USS Sweet Brier was a steamer acquired by the Union Navy during the American Civil War.

Sweet Briar was used by the Union Navy as an armed tugboat in support of the Union Navy blockade of Confederate waterways.

== Commissioned at New York City in 1862 ==

Sweet Brier—a wooden screw tug built at Buffalo, New York, in 1862—was purchased by the Union Navy at New York City on 22 September 1863; and was commissioned at the New York Navy Yard on 25 January 1864.

== Assigned to blockade duty with the South Atlantic blockade ==

The tug departed New York City on 3 February 1864, and arrived off Charleston, South Carolina, on 4 March and was assigned to blockade duty off that southern port.

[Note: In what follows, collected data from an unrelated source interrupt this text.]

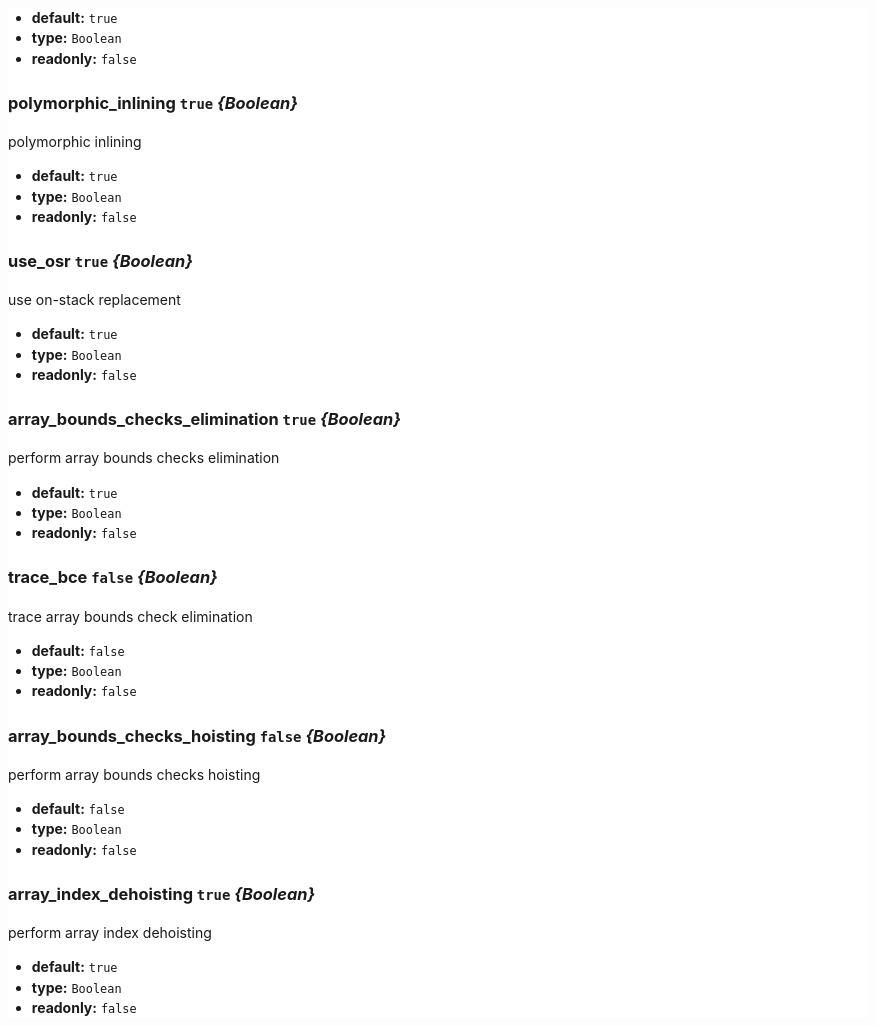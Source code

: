 - **default:** `true`
- **type:** `Boolean`
- **readonly:** `false`


### polymorphic_inlining `true` *{Boolean}*

polymorphic inlining

- **default:** `true`
- **type:** `Boolean`
- **readonly:** `false`


### use_osr `true` *{Boolean}*

use on-stack replacement

- **default:** `true`
- **type:** `Boolean`
- **readonly:** `false`


### array_bounds_checks_elimination `true` *{Boolean}*

perform array bounds checks elimination

- **default:** `true`
- **type:** `Boolean`
- **readonly:** `false`


### trace_bce `false` *{Boolean}*

trace array bounds check elimination

- **default:** `false`
- **type:** `Boolean`
- **readonly:** `false`


### array_bounds_checks_hoisting `false` *{Boolean}*

perform array bounds checks hoisting

- **default:** `false`
- **type:** `Boolean`
- **readonly:** `false`


### array_index_dehoisting `true` *{Boolean}*

perform array index dehoisting

- **default:** `true`
- **type:** `Boolean`
- **readonly:** `false`
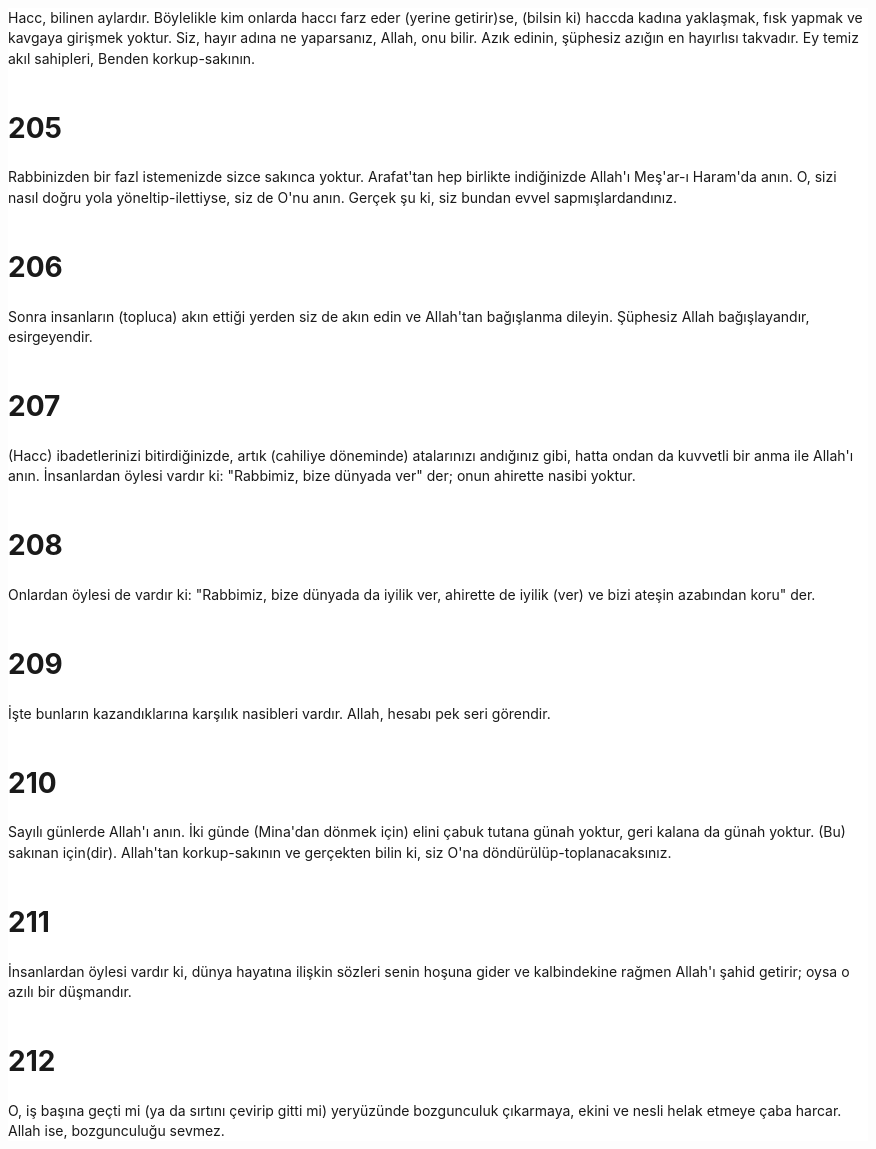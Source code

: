 Hacc, bilinen aylardır. Böylelikle kim onlarda haccı farz eder (yerine getirir)se, (bilsin ki) haccda kadına yaklaşmak, fısk yapmak ve kavgaya girişmek yoktur. Siz, hayır adına ne yaparsanız, Allah, onu bilir. Azık edinin, şüphesiz azığın en hayırlısı takvadır. Ey temiz akıl sahipleri, Benden korkup-sakının.

# 205

Rabbinizden bir fazl istemenizde sizce sakınca yoktur. Arafat'tan hep birlikte indiğinizde Allah'ı Meş'ar-ı Haram'da anın. O, sizi nasıl doğru yola yöneltip-ilettiyse, siz de O'nu anın. Gerçek şu ki, siz bundan evvel sapmışlardandınız.

# 206

Sonra insanların (topluca) akın ettiği yerden siz de akın edin ve Allah'tan bağışlanma dileyin. Şüphesiz Allah bağışlayandır, esirgeyendir.

# 207

(Hacc) ibadetlerinizi bitirdiğinizde, artık (cahiliye döneminde) atalarınızı andığınız gibi, hatta ondan da kuvvetli bir anma ile Allah'ı anın. İnsanlardan öylesi vardır ki: "Rabbimiz, bize dünyada ver" der; onun ahirette nasibi yoktur.

# 208

Onlardan öylesi de vardır ki: "Rabbimiz, bize dünyada da iyilik ver, ahirette de iyilik (ver) ve bizi ateşin azabından koru" der.

# 209

İşte bunların kazandıklarına karşılık nasibleri vardır. Allah, hesabı pek seri görendir.

# 210

Sayılı günlerde Allah'ı anın. İki günde (Mina'dan dönmek için) elini çabuk tutana günah yoktur, geri kalana da günah yoktur. (Bu) sakınan için(dir). Allah'tan korkup-sakının ve gerçekten bilin ki, siz O'na döndürülüp-toplanacaksınız.

# 211

İnsanlardan öylesi vardır ki, dünya hayatına ilişkin sözleri senin hoşuna gider ve kalbindekine rağmen Allah'ı şahid getirir; oysa o azılı bir düşmandır.

# 212

O, iş başına geçti mi (ya da sırtını çevirip gitti mi) yeryüzünde bozgunculuk çıkarmaya, ekini ve nesli helak etmeye çaba harcar. Allah ise, bozgunculuğu sevmez.
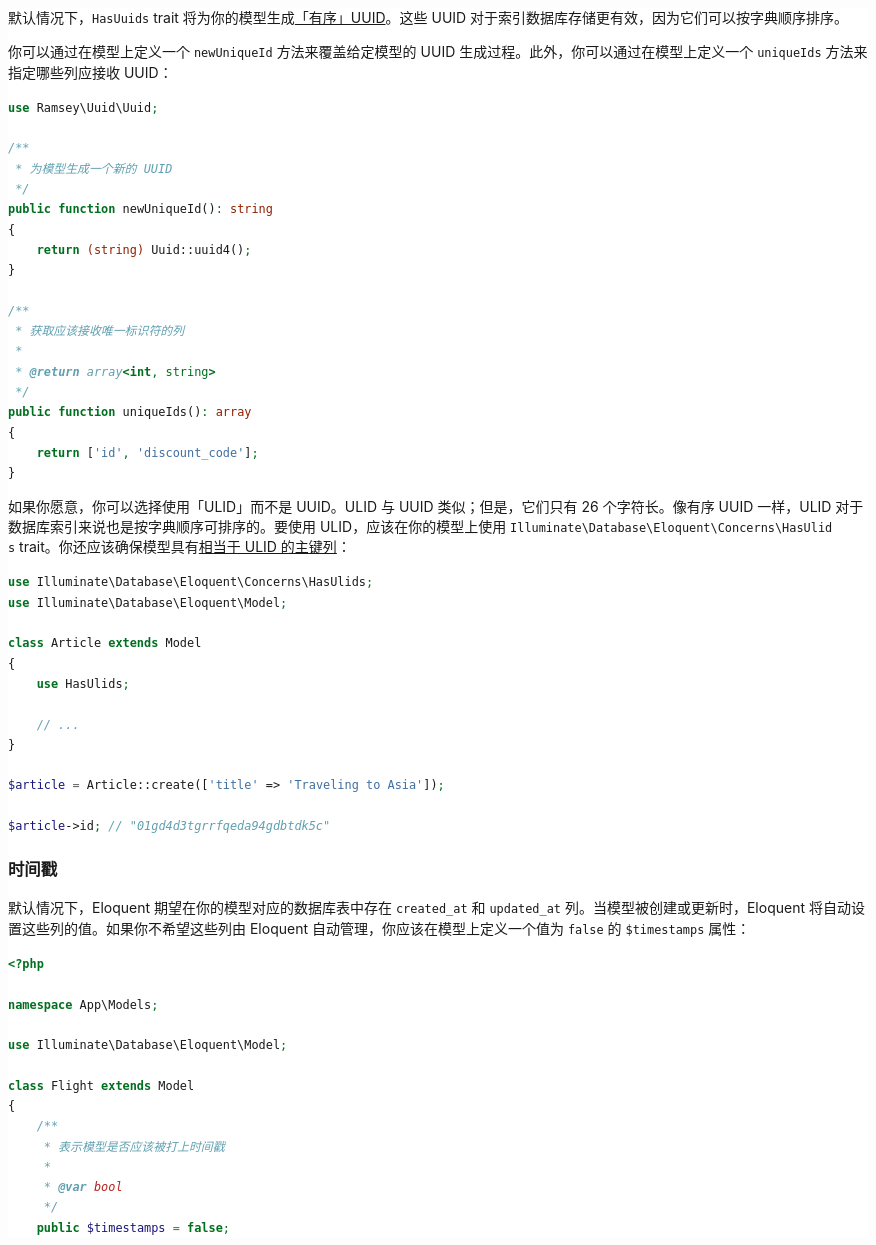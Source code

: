 默认情况下，`HasUuids` trait 将为你的模型生成[「有序」UUID](https://learnku.com/docs/laravel/11.x/strings#method-str-ordered-uuid)。这些 UUID 对于索引数据库存储更有效，因为它们可以按字典顺序排序。

你可以通过在模型上定义一个 `newUniqueId` 方法来覆盖给定模型的 UUID 生成过程。此外，你可以通过在模型上定义一个 `uniqueIds` 方法来指定哪些列应接收 UUID：

```php
use Ramsey\Uuid\Uuid;

/**
 * 为模型生成一个新的 UUID
 */
public function newUniqueId(): string
{
    return (string) Uuid::uuid4();
}

/**
 * 获取应该接收唯一标识符的列
 *
 * @return array<int, string>
 */
public function uniqueIds(): array
{
    return ['id', 'discount_code'];
}
```

如果你愿意，你可以选择使用「ULID」而不是 UUID。ULID 与 UUID 类似；但是，它们只有 26 个字符长。像有序 UUID 一样，ULID 对于数据库索引来说也是按字典顺序可排序的。要使用 ULID，应该在你的模型上使用 `Illuminate\Database\Eloquent\Concerns\HasUlids` trait。你还应该确保模型具有[相当于 ULID 的主键列](https://learnku.com/docs/laravel/11.x/migrations#column-method-ulid)：

```php
use Illuminate\Database\Eloquent\Concerns\HasUlids;
use Illuminate\Database\Eloquent\Model;

class Article extends Model
{
    use HasUlids;

    // ...
}

$article = Article::create(['title' => 'Traveling to Asia']);

$article->id; // "01gd4d3tgrrfqeda94gdbtdk5c"
```

### 时间戳

默认情况下，Eloquent 期望在你的模型对应的数据库表中存在 `created_at` 和 `updated_at` 列。当模型被创建或更新时，Eloquent 将自动设置这些列的值。如果你不希望这些列由 Eloquent 自动管理，你应该在模型上定义一个值为 `false` 的 `$timestamps` 属性：

```php
<?php

namespace App\Models;

use Illuminate\Database\Eloquent\Model;

class Flight extends Model
{
    /**
     * 表示模型是否应该被打上时间戳
     *
     * @var bool
     */
    public $timestamps = false;
```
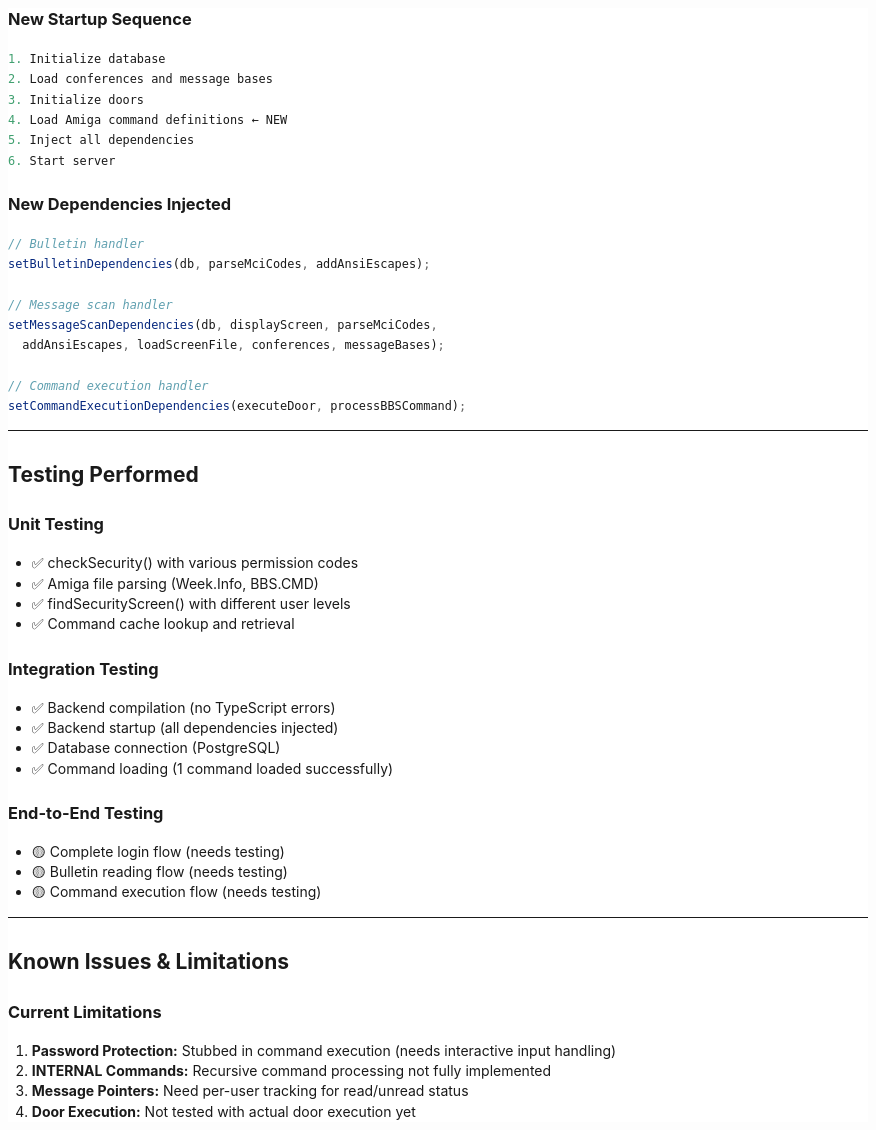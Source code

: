 ### New Startup Sequence
```typescript
1. Initialize database
2. Load conferences and message bases
3. Initialize doors
4. Load Amiga command definitions ← NEW
5. Inject all dependencies
6. Start server
```

### New Dependencies Injected
```typescript
// Bulletin handler
setBulletinDependencies(db, parseMciCodes, addAnsiEscapes);

// Message scan handler
setMessageScanDependencies(db, displayScreen, parseMciCodes,
  addAnsiEscapes, loadScreenFile, conferences, messageBases);

// Command execution handler
setCommandExecutionDependencies(executeDoor, processBBSCommand);
```

---

## Testing Performed

### Unit Testing
- ✅ checkSecurity() with various permission codes
- ✅ Amiga file parsing (Week.Info, BBS.CMD)
- ✅ findSecurityScreen() with different user levels
- ✅ Command cache lookup and retrieval

### Integration Testing
- ✅ Backend compilation (no TypeScript errors)
- ✅ Backend startup (all dependencies injected)
- ✅ Database connection (PostgreSQL)
- ✅ Command loading (1 command loaded successfully)

### End-to-End Testing
- 🟡 Complete login flow (needs testing)
- 🟡 Bulletin reading flow (needs testing)
- 🟡 Command execution flow (needs testing)

---

## Known Issues & Limitations

### Current Limitations
1. **Password Protection:** Stubbed in command execution (needs interactive input handling)
2. **INTERNAL Commands:** Recursive command processing not fully implemented
3. **Message Pointers:** Need per-user tracking for read/unread status
4. **Door Execution:** Not tested with actual door execution yet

On 8 July, she captured blockade running schooner Pocahontas off Charleston laden with cotton.

Sweet Brier continued to serve in the South Atlantic Blockading Squadron through the end of the war and sailed north on 27 June 1865.

== Post-war decommissioning, sale and subsequent maritime career ==

She was decommissioned at the New York Navy Yard on 13 July 1865 and was sold at public auction there on 25 October to D. T. Rowland. She was redocumented as Conqueror on 28 December 1866 and remained in merchant service until 1900.